On fait de belles découvertes dans le 175e numéro de la saga Photo Poche, montrant une majorité de travaux féminins.
Ne pas faire son lit, ne pas se couvrir les cheveux lorsque l’on est une femme, ne pas ouvrir les volets à une heure raisonnable, sont des actes considérés comme inconvenables par les manuels de savoir-vivre à l’usage des jeunes et moins jeunes générations (école Mathilde de Rotschild).
La fronde commence là.
« C’est dans les lits ouverts, écrit, avec le détail réaliste qui la caractérise, Annie Ernaux citée en exergue, que j’ai appris à lire les taches.
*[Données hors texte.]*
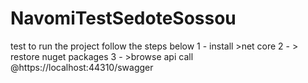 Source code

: # NavomiTestSedoteSossou
test
to run the project follow the steps below
1 - install >net core
2 - > restore nuget packages
3 - >browse api call @https://localhost:44310/swagger

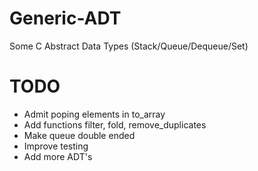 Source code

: # Generic-ADT
Some C Abstract Data Types (Stack/Queue/Dequeue/Set)

# TODO
- Admit poping elements in to_array
- Add functions filter, fold, remove_duplicates
- Make queue double ended
- Improve testing
- Add more ADT's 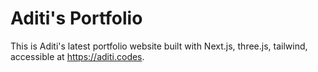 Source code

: # Aditi's Portfolio
This is Aditi's latest portfolio website built with Next.js, three.js, tailwind, accessible at https://aditi.codes.
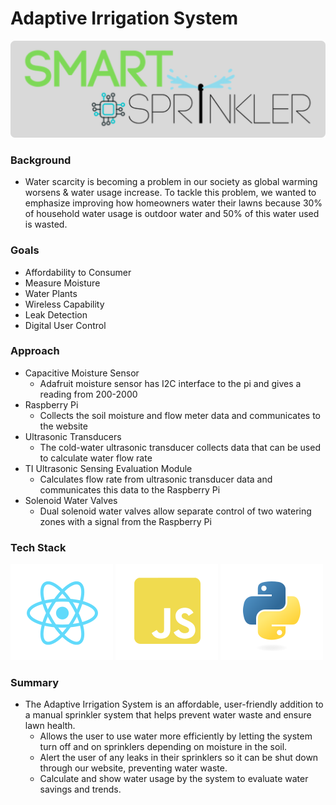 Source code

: # Adaptive Irrigation System

![plot](./images/smart-sprinkler-logo.png)

### Background
- Water scarcity is becoming a problem in our society as global warming worsens & water usage increase. To tackle this problem, we wanted to emphasize improving how homeowners water their lawns because 30% of household water usage is outdoor water and 50% of this water used is wasted.

### Goals
- Affordability to Consumer
- Measure Moisture
- Water Plants
- Wireless Capability
- Leak Detection
- Digital User Control

### Approach
- Capacitive Moisture Sensor
  - Adafruit moisture sensor has I2C interface to the pi and gives a reading from 200-2000
- Raspberry Pi
  - Collects the soil moisture and flow meter data and communicates to the website 
- Ultrasonic Transducers
  - The cold-water ultrasonic transducer collects data that can be used to calculate water flow rate
- TI Ultrasonic Sensing Evaluation Module
  - Calculates flow rate from ultrasonic transducer data and communicates this data to the Raspberry Pi
- Solenoid Water Valves
  - Dual solenoid water valves allow separate control of two watering zones with a signal from the Raspberry Pi 

### Tech Stack
![plot](./images/logos/react-logo.svg)
![plot](./images/logos/js-logo.svg)
![plot](./images/logos/python-logo.svg)


### Summary
- The Adaptive Irrigation System is an affordable, user-friendly addition to a manual sprinkler system that helps prevent water waste and ensure lawn health. 
  - Allows the user to use water more efficiently by letting the system turn off and on sprinklers depending on moisture in the soil.
  - Alert the user of any leaks in their sprinklers so it can be shut down through our website, preventing water waste.
  - Calculate and show water usage by the system to evaluate water savings and trends.
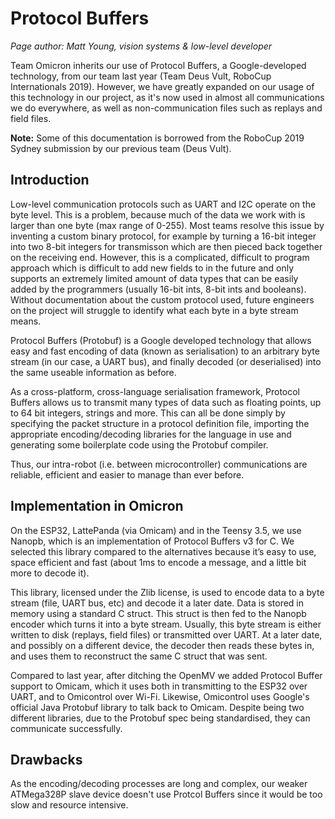 # Protocol Buffers

_Page author: Matt Young, vision systems & low-level developer_

Team Omicron inherits our use of Protocol Buffers, a Google-developed technology, from our team last year (Team Deus
Vult, RoboCup Internationals 2019). However, we have greatly expanded on our usage of this technology in our project, as
it's now used in almost all communications we do everywhere, as well as non-communication files such as replays
and field files.

**Note:** Some of this documentation is borrowed from the RoboCup 2019 Sydney submission by our previous team (Deus Vult).

## Introduction
Low-level communication protocols such as UART and I2C operate on the byte level. This is a problem, because much of the
data we work with is larger than one byte (max range of 0-255). Most teams resolve this issue by inventing a custom
binary protocol, for example by turning a 16-bit integer into two 8-bit integers for transmisson which are then pieced
back together on the receiving end. However, this is a complicated, difficult to program approach which is difficult to
add new fields to in the future and only supports an extremely limited amount of data types that can be easily added by
the programmers (usually 16-bit ints, 8-bit ints and booleans). Without documentation about the custom protocol used,
future engineers on the project will struggle to identify what each byte in a byte stream means.

Protocol Buffers (Protobuf) is a Google developed technology that allows easy and fast encoding of data (known as
serialisation) to an arbitrary byte stream (in our case, a UART bus), and finally decoded (or deserialised) into the same
useable information as before.

As a cross-platform, cross-language serialisation framework, Protocol Buffers allows us to transmit many types of data
such as floating points, up to 64 bit integers, strings and more. This can all be done simply by specifying the packet
structure in a protocol definition file, importing the appropriate encoding/decoding libraries for the language in use
and generating some boilerplate code using the Protobuf compiler.

Thus, our intra-robot (i.e. between microcontroller) communications are reliable, efficient and easier to manage than
ever before.

## Implementation in Omicron
On the ESP32, LattePanda (via Omicam) and in the Teensy 3.5, we use Nanopb, which is an implementation of Protocol
Buffers v3 for C. We selected this library compared to the alternatives because it’s easy to use, space efficient and
fast (about 1ms to encode a message, and a little bit more to decode it).

This library, licensed under the Zlib license, is used to encode data to a byte stream (file, UART bus, etc) and decode
it a later date. Data is stored in memory using a standard C struct. This struct is then fed to the Nanopb encoder which
turns it into a byte stream. Usually, this byte stream is either written to disk (replays, field files) or transmitted
over UART. At a later date, and possibly on a different device, the decoder then reads these bytes in, and uses them to
reconstruct the same C struct that was sent.

Compared to last year, after ditching the OpenMV we added Protocol Buffer support to Omicam, which it uses both in
transmitting to the ESP32 over UART, and to Omicontrol over Wi-Fi. Likewise, Omicontrol uses Google's official Java
Protobuf library to talk back to Omicam. Despite being two different libraries, due to the Protobuf spec being
standardised, they can communicate successfully.

## Drawbacks
As the encoding/decoding processes are long and complex, our weaker ATMega328P slave device doesn't use Protcol Buffers
since it would be too slow and resource intensive. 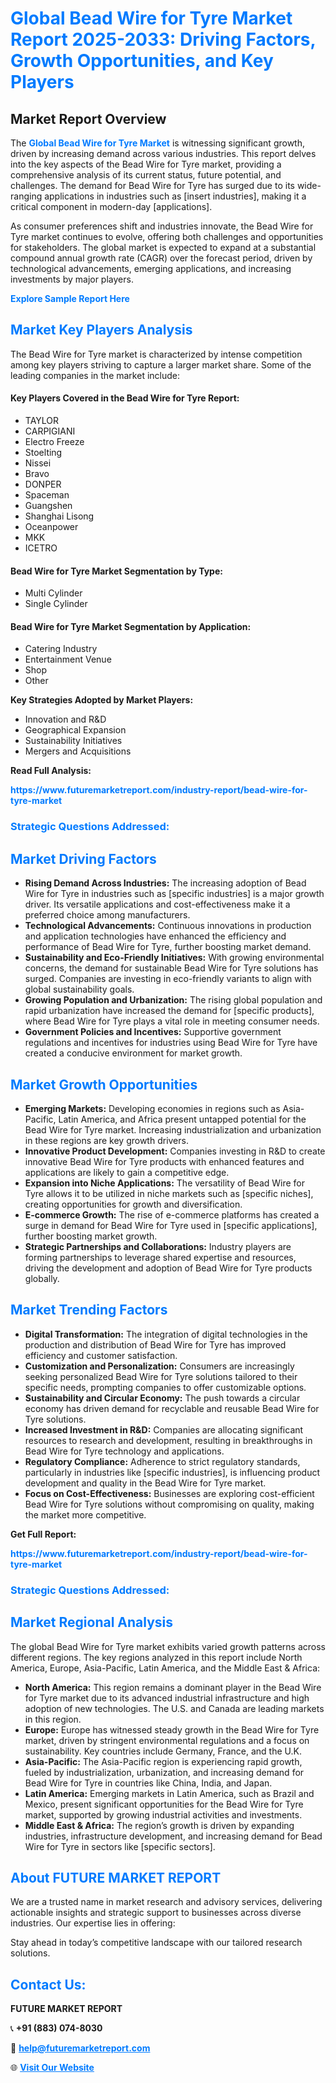 <h1 style="color: #007BFF;">Global Bead Wire for Tyre Market Report 2025-2033: Driving Factors, Growth Opportunities, and Key Players</h1>

<section id="overview">
<h2>Market Report Overview</h2>
<p>The <a href="https://www.futuremarketreport.com/industry-report/bead-wire-for-tyre-market" style="color: #007BFF; text-decoration: none;"><strong>Global Bead Wire for Tyre Market</strong></a> is witnessing significant growth, driven by increasing demand across various industries. This report delves into the key aspects of the Bead Wire for Tyre market, providing a comprehensive analysis of its current status, future potential, and challenges. The demand for Bead Wire for Tyre has surged due to its wide-ranging applications in industries such as [insert industries], making it a critical component in modern-day [applications].</p>
<p>As consumer preferences shift and industries innovate, the Bead Wire for Tyre market continues to evolve, offering both challenges and opportunities for stakeholders. The global market is expected to expand at a substantial compound annual growth rate (CAGR) over the forecast period, driven by technological advancements, emerging applications, and increasing investments by major players.</p>
</section>

<section id="overview">
<p><a href="https://www.futuremarketreport.com/request-sample/reportId=37745" style="color: #007BFF; text-decoration: none;"><strong>Explore Sample Report Here</strong></a></p>
</section>

<section id="key-players">
<h2 style="color: #007BFF;">Market Key Players Analysis</h2>
<p>The Bead Wire for Tyre market is characterized by intense competition among key players striving to capture a larger market share. Some of the leading companies in the market include:</p>
<h4>Key Players Covered in the Bead Wire for Tyre Report:</h4>
<ul><li>TAYLOR</li><li>CARPIGIANI</li><li>Electro Freeze</li><li>Stoelting</li><li>Nissei</li><li>Bravo</li><li>DONPER</li><li>Spaceman</li><li>Guangshen</li><li>Shanghai Lisong</li><li>Oceanpower</li><li>MKK</li><li>ICETRO</li></ul>
<h4>Bead Wire for Tyre Market Segmentation by Type:</h4>
<ul><li>Multi Cylinder</li><li>Single Cylinder</li></ul>

<h4>Bead Wire for Tyre Market Segmentation by Application:</h4>
<ul><li>Catering Industry</li><li>Entertainment Venue</li><li>Shop</li><li>Other</li></ul>
<p><strong>Key Strategies Adopted by Market Players:</strong></p>
<ul>
<li>Innovation and R&D</li>
<li>Geographical Expansion</li>
<li>Sustainability Initiatives</li>
<li>Mergers and Acquisitions</li>
</ul>
</section>

<section>
<p><strong>Read Full Analysis: </strong></p><a href="https://www.futuremarketreport.com/industry-report/bead-wire-for-tyre-market" style="color: #007BFF; text-decoration: none;"><strong>https://www.futuremarketreport.com/industry-report/bead-wire-for-tyre-market</strong></a>
<h3 style="color: #007BFF;">Strategic Questions Addressed:</h3>
</section>

<section id="driving-factors">
<h2 style="color: #007BFF;">Market Driving Factors</h2>
<ul>
<li><strong>Rising Demand Across Industries:</strong> The increasing adoption of Bead Wire for Tyre in industries such as [specific industries] is a major growth driver. Its versatile applications and cost-effectiveness make it a preferred choice among manufacturers.</li>
<li><strong>Technological Advancements:</strong> Continuous innovations in production and application technologies have enhanced the efficiency and performance of Bead Wire for Tyre, further boosting market demand.</li>
<li><strong>Sustainability and Eco-Friendly Initiatives:</strong> With growing environmental concerns, the demand for sustainable Bead Wire for Tyre solutions has surged. Companies are investing in eco-friendly variants to align with global sustainability goals.</li>
<li><strong>Growing Population and Urbanization:</strong> The rising global population and rapid urbanization have increased the demand for [specific products], where Bead Wire for Tyre plays a vital role in meeting consumer needs.</li>
<li><strong>Government Policies and Incentives:</strong> Supportive government regulations and incentives for industries using Bead Wire for Tyre have created a conducive environment for market growth.</li>
</ul>
</section>

<section id="growth-opportunities">
<h2 style="color: #007BFF;">Market Growth Opportunities</h2>
<ul>
<li><strong>Emerging Markets:</strong> Developing economies in regions such as Asia-Pacific, Latin America, and Africa present untapped potential for the Bead Wire for Tyre market. Increasing industrialization and urbanization in these regions are key growth drivers.</li>
<li><strong>Innovative Product Development:</strong> Companies investing in R&D to create innovative Bead Wire for Tyre products with enhanced features and applications are likely to gain a competitive edge.</li>
<li><strong>Expansion into Niche Applications:</strong> The versatility of Bead Wire for Tyre allows it to be utilized in niche markets such as [specific niches], creating opportunities for growth and diversification.</li>
<li><strong>E-commerce Growth:</strong> The rise of e-commerce platforms has created a surge in demand for Bead Wire for Tyre used in [specific applications], further boosting market growth.</li>
<li><strong>Strategic Partnerships and Collaborations:</strong> Industry players are forming partnerships to leverage shared expertise and resources, driving the development and adoption of Bead Wire for Tyre products globally.</li>
</ul>
</section>

<section id="trending-factors">
<h2 style="color: #007BFF;">Market Trending Factors</h2>
<ul>
<li><strong>Digital Transformation:</strong> The integration of digital technologies in the production and distribution of Bead Wire for Tyre has improved efficiency and customer satisfaction.</li>
<li><strong>Customization and Personalization:</strong> Consumers are increasingly seeking personalized Bead Wire for Tyre solutions tailored to their specific needs, prompting companies to offer customizable options.</li>
<li><strong>Sustainability and Circular Economy:</strong> The push towards a circular economy has driven demand for recyclable and reusable Bead Wire for Tyre solutions.</li>
<li><strong>Increased Investment in R&D:</strong> Companies are allocating significant resources to research and development, resulting in breakthroughs in Bead Wire for Tyre technology and applications.</li>
<li><strong>Regulatory Compliance:</strong> Adherence to strict regulatory standards, particularly in industries like [specific industries], is influencing product development and quality in the Bead Wire for Tyre market.</li>
<li><strong>Focus on Cost-Effectiveness:</strong> Businesses are exploring cost-efficient Bead Wire for Tyre solutions without compromising on quality, making the market more competitive.</li>
</ul>
</section>

<section>
<p><strong>Get Full Report: </strong></p><a href="https://www.futuremarketreport.com/industry-report/bead-wire-for-tyre-market" style="color: #007BFF; text-decoration: none;"><strong>https://www.futuremarketreport.com/industry-report/bead-wire-for-tyre-market</strong></a>
<h3 style="color: #007BFF;">Strategic Questions Addressed:</h3>
</section>


<section id="regional-analysis">
<h2 style="color: #007BFF;">Market Regional Analysis</h2>
<p>The global Bead Wire for Tyre market exhibits varied growth patterns across different regions. The key regions analyzed in this report include North America, Europe, Asia-Pacific, Latin America, and the Middle East & Africa:</p>
<ul>
<li><strong>North America:</strong> This region remains a dominant player in the Bead Wire for Tyre market due to its advanced industrial infrastructure and high adoption of new technologies. The U.S. and Canada are leading markets in this region.</li>
<li><strong>Europe:</strong> Europe has witnessed steady growth in the Bead Wire for Tyre market, driven by stringent environmental regulations and a focus on sustainability. Key countries include Germany, France, and the U.K.</li>
<li><strong>Asia-Pacific:</strong> The Asia-Pacific region is experiencing rapid growth, fueled by industrialization, urbanization, and increasing demand for Bead Wire for Tyre in countries like China, India, and Japan.</li>
<li><strong>Latin America:</strong> Emerging markets in Latin America, such as Brazil and Mexico, present significant opportunities for the Bead Wire for Tyre market, supported by growing industrial activities and investments.</li>
<li><strong>Middle East & Africa:</strong> The region’s growth is driven by expanding industries, infrastructure development, and increasing demand for Bead Wire for Tyre in sectors like [specific sectors].</li>
</ul>
</section>

<footer>
<h2 style="color: #007BFF;">About FUTURE MARKET REPORT</h2>
<p>We are a trusted name in market research and advisory services, delivering actionable insights and strategic support to businesses across diverse industries. Our expertise lies in offering:</p>

<p>Stay ahead in today’s competitive landscape with our tailored research solutions.</p>

<h2 style="color: #007BFF;">Contact Us:</h2>
<p><strong>FUTURE MARKET REPORT</strong></p>
<p>📞 <strong>+91 (883) 074-8030</strong></p>
<p>📧 <strong><a href="mailto:help@futuremarketreport.com" style="color: #007BFF;">help@futuremarketreport.com</a></strong></p>
<p>🌐 <strong><a href="https://www.futuremarketreport.com/" style="color: #007BFF;">Visit Our Website</a></strong></p>
</footer> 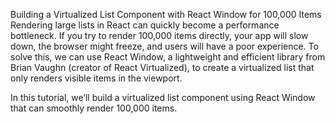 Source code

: Building a Virtualized List Component with React Window for 100,000 Items
Rendering large lists in React can quickly become a performance bottleneck. If you try to render 100,000 items directly, your app will slow down, the browser might freeze, and users will have a poor experience. To solve this, we can use React Window, a lightweight and efficient library from Brian Vaughn (creator of React Virtualized), to create a virtualized list that only renders visible items in the viewport.

In this tutorial, we’ll build a virtualized list component using React Window that can smoothly render 100,000 items.
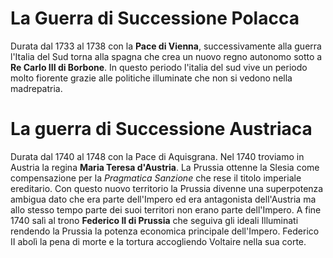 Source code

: # La  Guerra di Successione Polacca
Durata dal 1733 al 1738 con la **Pace di Vienna**, successivamente alla guerra l'Italia del Sud torna alla spagna che crea un nuovo regno autonomo sotto a **Re Carlo III di Borbone**. In questo periodo l'italia del sud vive un periodo molto fiorente grazie alle politiche illuminate che non si vedono nella madrepatria.
# La guerra di Successione Austriaca
Durata dal 1740 al 1748 con la Pace di Aquisgrana.
Nel 1740 troviamo in Austria la regina **Maria Teresa d'Austria**. La Prussia ottenne la Slesia come compensazione per la *Pragmatica Sanzione* che rese il titolo imperiale ereditario. Con questo nuovo territorio la Prussia divenne una superpotenza ambigua dato che era parte dell'Impero ed era antagonista dell'Austria ma allo stesso tempo parte dei suoi territori non erano parte dell'Impero. A fine 1740 salì al trono **Federico II di Prussia** che seguiva gli ideali Illuminati rendendo la Prussia la potenza economica principale dell'Impero. Federico II abolì la pena di morte e la tortura accogliendo Voltaire nella sua corte.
Toutes les femmes, liseuses de taches, par obligation transmise de laver, de nettoyer, « selon la nature de la tache », comme disent les conseils dans les magazines de « ravoir ». »

Courtesy of Silk Road gallery and the artist
Volume à visée universaliste offrant à Zanele Muholi sa couverture, Photographies au saut du lit comporte une véritable dimension de recherche, ce qui en fait un objet levant la curiosité – qui connaît en effet en France Marion Post Wolcott, Laure Albin-Guillot, Kati Horna (sa série Ode à la nécrophilie) ou la merveilleuse Américaine Donna Gottschalk documentant la vie de personnes lesbiennes et trans des classes populaires, ou la Panaméenne issue d’un milieu aisé Sandra Eleta ?
On peut le parcourir dans son ordre chronologique – de Lady Clementina Hawarden à Bieke Depoorter -, ou vagabonder selon son gré.
Certaines images sont connues, par exemple Nan et Brian au lit, de Nan Goldin (1983) ou un autoportrait de Claude Cahun (1914), mais la plupart sont à découvrir, ainsi la photographie de sa belle-fille vivant une grossesse douloureuse prise par Dorothea Lange.
Les légendes sont des véritables textes, partageurs, précis, érudits s’il le faut.
Le lit peut être une alcôve, un lieu de transgression (les amours féminines selon Alice Austen), un espace de soin (l’hôpital militaire d’Abbeville par la Britannique Olive Edis, une victime d’un raid aérien durant la Guerre civile espagnole par Gerda Taro) ou de surréalité (Jean Cocteau par Berenice Abbott), un témoignage de la condition sociale de ses occupants (Famille à Stepney, Londres, 1932, par Edith Tudor-Hart), un territoire de jeux (Lisetta Carmi), et tant d’autres dimensions encore.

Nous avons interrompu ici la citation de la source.